• **Problem**
The output should be every line below that includes the word "into".

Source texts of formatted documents
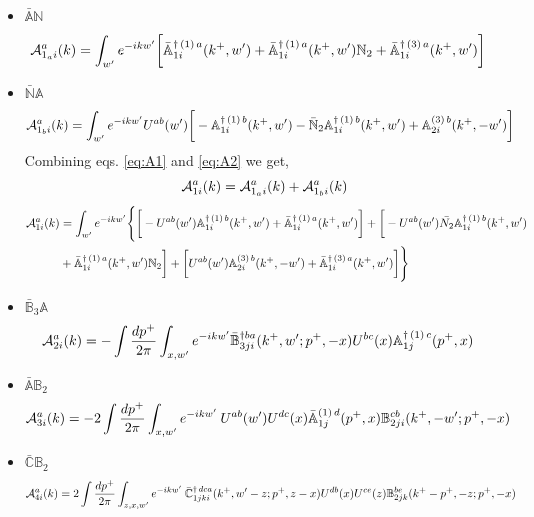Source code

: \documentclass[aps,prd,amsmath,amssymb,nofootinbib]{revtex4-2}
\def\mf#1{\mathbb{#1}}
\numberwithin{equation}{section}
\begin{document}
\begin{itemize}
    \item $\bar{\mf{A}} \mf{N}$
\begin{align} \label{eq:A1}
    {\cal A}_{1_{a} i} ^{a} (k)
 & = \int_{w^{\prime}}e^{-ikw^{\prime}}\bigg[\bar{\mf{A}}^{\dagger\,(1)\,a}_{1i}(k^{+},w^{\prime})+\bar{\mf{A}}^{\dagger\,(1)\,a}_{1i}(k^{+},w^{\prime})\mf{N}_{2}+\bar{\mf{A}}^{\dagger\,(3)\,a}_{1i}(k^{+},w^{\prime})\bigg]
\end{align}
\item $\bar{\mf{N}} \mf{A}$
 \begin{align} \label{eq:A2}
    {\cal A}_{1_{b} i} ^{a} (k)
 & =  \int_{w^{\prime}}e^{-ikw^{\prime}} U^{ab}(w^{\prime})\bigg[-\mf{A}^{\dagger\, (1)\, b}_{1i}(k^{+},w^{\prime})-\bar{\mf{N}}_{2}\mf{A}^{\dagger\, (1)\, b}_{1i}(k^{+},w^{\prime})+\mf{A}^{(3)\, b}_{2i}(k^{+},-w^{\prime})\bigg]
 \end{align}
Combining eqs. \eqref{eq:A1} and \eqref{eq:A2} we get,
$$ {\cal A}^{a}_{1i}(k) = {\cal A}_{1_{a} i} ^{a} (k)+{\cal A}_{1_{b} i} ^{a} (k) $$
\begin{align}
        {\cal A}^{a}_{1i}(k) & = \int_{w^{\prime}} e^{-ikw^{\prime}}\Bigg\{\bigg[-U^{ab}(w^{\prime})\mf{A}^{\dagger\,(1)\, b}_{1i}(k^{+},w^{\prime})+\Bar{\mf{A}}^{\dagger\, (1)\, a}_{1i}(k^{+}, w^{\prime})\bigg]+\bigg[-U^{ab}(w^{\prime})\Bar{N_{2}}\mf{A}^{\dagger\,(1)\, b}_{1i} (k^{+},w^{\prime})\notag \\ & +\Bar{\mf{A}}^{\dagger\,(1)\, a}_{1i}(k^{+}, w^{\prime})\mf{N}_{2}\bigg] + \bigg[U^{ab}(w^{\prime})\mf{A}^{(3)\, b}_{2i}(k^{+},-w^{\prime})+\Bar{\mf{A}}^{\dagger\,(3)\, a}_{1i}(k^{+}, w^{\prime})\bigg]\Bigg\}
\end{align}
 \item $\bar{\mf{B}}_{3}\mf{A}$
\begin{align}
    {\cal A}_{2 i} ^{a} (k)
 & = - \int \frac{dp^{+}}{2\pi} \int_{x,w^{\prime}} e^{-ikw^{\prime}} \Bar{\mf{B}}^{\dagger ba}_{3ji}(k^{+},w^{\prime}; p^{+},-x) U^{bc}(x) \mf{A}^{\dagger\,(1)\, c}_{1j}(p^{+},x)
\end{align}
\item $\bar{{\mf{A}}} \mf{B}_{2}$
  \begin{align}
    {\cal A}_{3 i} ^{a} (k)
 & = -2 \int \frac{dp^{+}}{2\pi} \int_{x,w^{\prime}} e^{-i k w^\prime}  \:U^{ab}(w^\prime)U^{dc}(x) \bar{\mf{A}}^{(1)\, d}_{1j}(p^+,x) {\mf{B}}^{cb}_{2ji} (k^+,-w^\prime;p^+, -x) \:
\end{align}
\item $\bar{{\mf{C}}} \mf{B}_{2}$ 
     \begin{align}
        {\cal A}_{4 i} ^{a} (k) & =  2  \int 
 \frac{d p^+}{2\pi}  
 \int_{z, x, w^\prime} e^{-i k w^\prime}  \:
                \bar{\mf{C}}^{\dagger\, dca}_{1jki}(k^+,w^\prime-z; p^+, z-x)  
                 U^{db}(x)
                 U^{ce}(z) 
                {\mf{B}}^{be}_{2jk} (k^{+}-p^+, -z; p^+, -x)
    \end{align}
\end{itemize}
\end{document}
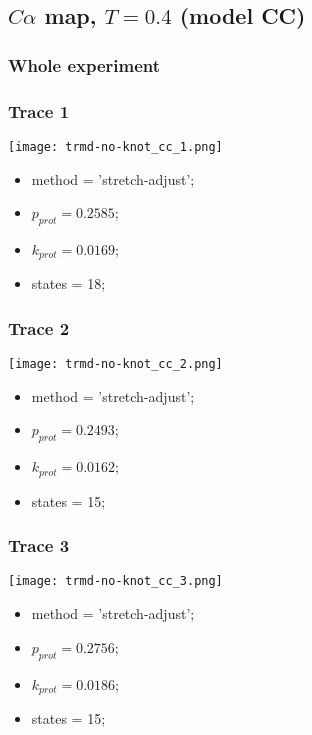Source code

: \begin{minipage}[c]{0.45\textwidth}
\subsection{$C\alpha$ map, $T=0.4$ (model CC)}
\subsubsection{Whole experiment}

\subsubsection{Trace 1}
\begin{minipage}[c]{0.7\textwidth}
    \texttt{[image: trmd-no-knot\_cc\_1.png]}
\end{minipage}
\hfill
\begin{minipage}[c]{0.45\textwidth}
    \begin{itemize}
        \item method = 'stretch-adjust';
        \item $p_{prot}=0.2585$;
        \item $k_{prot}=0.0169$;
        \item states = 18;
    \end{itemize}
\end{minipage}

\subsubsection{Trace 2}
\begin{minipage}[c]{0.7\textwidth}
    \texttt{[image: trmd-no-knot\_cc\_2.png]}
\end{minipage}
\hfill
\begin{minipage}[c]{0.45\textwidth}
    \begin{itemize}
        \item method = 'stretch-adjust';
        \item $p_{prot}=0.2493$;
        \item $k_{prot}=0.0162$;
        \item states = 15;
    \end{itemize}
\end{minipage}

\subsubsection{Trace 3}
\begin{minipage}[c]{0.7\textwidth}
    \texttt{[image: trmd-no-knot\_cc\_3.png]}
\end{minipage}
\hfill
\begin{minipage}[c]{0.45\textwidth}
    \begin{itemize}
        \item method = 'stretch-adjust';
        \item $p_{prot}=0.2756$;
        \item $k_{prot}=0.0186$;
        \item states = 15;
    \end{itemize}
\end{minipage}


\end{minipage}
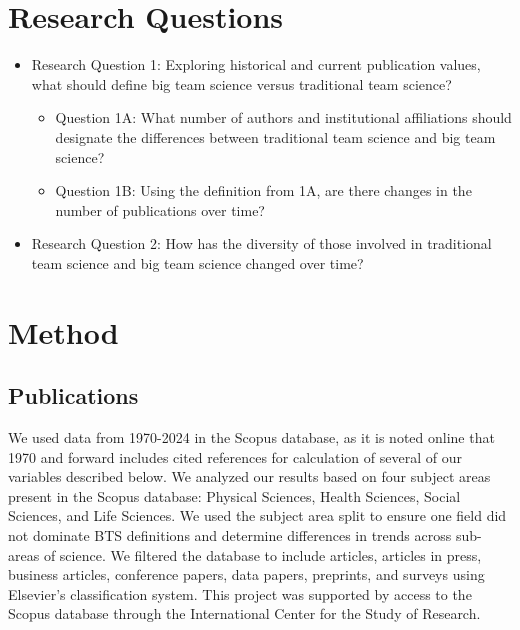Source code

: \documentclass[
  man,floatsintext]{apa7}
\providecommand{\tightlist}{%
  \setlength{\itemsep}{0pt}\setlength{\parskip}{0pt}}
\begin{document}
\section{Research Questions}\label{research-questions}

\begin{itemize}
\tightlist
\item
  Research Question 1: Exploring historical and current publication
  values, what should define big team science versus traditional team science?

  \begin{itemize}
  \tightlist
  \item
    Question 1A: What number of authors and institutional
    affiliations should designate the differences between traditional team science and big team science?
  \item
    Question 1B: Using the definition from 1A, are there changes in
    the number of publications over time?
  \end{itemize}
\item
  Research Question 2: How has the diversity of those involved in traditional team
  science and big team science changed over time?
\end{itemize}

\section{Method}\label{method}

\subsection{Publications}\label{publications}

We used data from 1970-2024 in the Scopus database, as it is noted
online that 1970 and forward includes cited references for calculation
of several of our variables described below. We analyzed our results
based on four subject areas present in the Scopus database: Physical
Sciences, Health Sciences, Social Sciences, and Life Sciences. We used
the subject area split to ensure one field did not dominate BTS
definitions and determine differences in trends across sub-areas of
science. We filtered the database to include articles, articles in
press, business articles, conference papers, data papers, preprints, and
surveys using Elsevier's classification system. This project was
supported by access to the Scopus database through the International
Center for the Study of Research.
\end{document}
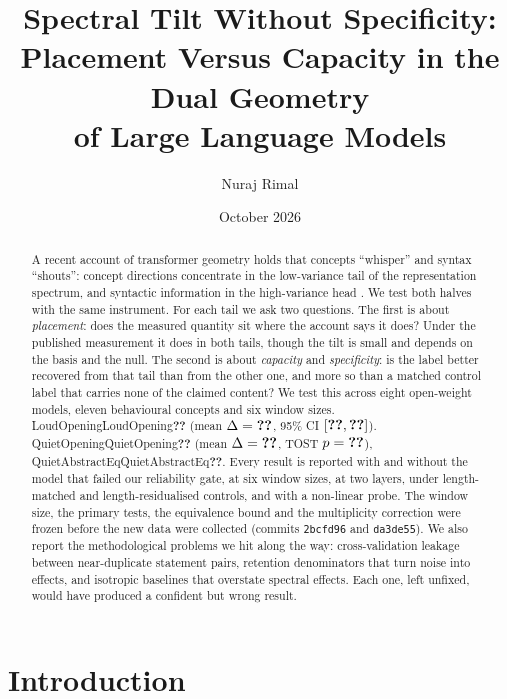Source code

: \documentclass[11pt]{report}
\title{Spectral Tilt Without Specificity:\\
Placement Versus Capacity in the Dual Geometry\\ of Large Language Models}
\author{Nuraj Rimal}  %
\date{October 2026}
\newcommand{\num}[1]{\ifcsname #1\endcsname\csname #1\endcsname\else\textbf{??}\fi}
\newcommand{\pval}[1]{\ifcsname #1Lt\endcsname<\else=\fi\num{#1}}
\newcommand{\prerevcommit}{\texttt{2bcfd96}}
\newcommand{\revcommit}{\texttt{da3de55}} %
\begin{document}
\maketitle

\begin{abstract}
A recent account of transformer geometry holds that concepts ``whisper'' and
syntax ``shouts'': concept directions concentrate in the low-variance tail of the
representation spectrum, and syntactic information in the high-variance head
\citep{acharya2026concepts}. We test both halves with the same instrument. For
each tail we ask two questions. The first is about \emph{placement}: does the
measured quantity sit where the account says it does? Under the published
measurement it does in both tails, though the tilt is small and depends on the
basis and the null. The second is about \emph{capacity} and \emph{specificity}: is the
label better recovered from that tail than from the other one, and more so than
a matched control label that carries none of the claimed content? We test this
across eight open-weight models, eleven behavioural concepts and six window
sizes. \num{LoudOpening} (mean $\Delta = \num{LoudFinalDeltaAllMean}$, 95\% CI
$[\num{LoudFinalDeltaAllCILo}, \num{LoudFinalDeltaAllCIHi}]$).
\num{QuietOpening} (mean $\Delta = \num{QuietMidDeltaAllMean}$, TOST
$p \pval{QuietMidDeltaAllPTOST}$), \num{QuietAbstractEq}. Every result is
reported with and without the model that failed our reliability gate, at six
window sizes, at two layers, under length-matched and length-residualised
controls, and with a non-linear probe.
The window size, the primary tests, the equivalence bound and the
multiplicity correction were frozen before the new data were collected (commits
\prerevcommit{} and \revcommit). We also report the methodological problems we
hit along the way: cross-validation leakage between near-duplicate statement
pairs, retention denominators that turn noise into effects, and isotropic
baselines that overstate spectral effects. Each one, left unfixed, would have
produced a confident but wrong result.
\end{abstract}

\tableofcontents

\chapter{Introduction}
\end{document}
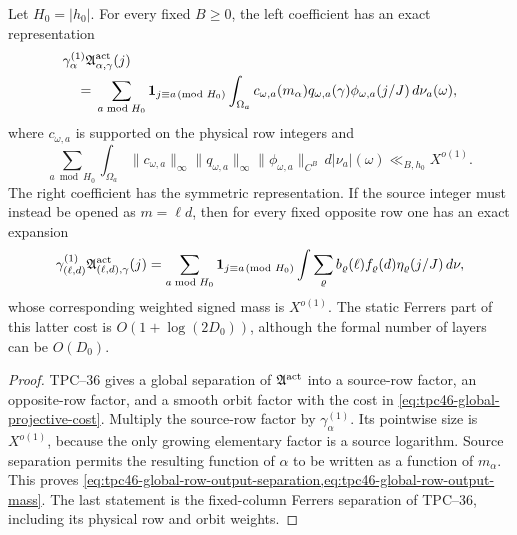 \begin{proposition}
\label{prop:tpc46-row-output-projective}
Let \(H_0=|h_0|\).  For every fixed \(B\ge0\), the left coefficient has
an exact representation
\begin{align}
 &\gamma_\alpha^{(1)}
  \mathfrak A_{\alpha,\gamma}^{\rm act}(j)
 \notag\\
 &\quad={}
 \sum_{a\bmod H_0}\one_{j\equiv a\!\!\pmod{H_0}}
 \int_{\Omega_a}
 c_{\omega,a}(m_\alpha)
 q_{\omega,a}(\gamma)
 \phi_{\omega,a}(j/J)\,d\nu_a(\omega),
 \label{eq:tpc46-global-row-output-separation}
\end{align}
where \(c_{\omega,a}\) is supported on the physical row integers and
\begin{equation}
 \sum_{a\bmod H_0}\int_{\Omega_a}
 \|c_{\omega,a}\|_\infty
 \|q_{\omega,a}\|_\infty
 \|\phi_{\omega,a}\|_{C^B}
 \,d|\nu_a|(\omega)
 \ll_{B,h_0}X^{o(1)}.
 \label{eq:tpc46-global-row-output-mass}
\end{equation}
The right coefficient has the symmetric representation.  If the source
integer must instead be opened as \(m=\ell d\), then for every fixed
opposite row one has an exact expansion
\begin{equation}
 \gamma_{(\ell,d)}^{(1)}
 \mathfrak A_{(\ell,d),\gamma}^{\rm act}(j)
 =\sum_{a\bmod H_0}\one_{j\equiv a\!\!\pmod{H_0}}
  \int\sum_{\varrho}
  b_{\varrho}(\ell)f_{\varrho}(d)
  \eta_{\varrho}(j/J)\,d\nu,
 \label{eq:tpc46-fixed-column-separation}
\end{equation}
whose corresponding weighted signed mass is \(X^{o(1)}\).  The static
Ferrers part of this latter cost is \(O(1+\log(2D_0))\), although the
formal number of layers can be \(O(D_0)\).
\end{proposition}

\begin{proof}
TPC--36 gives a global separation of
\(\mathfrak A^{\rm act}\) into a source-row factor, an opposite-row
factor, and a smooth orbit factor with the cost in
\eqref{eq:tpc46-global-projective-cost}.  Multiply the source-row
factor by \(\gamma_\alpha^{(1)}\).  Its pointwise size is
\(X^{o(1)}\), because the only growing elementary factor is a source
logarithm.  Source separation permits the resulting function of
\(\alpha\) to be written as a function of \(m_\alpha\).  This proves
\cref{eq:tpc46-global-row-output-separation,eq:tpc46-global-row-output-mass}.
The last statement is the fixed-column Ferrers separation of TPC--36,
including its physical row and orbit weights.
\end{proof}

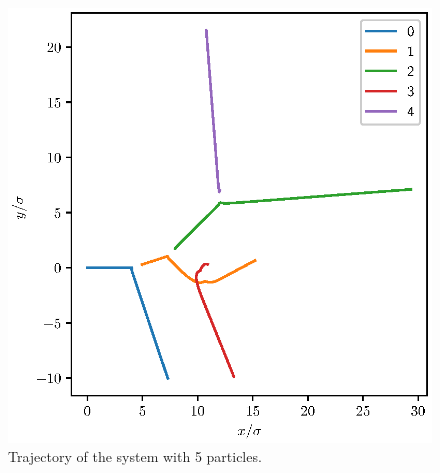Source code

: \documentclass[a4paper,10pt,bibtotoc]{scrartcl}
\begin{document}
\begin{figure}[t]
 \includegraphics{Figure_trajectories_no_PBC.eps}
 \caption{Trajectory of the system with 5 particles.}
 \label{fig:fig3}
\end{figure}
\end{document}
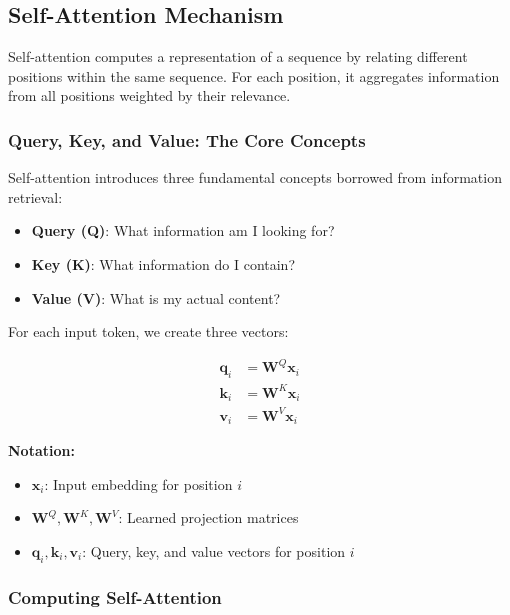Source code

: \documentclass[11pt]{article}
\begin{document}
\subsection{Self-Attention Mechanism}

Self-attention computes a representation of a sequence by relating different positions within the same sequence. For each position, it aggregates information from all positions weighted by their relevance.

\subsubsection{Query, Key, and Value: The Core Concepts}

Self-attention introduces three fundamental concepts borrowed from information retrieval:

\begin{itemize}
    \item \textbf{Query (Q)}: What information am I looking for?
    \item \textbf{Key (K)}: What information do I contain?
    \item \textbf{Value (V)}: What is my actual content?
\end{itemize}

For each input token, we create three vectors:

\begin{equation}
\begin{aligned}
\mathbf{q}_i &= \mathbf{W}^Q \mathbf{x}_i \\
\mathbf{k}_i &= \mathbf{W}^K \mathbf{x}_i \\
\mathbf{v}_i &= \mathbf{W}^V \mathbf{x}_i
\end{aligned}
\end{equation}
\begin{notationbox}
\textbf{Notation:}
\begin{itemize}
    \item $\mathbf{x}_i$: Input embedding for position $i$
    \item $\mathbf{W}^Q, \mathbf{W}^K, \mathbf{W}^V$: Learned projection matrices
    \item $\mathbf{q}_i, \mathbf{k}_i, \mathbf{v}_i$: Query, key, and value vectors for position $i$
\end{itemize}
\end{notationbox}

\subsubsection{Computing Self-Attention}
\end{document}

• **Exercise output**
pairs, retention denominators that turn noise into effects, and isotropic
\(\mathfrak A^{\rm act}\) into a source-row factor, an opposite-row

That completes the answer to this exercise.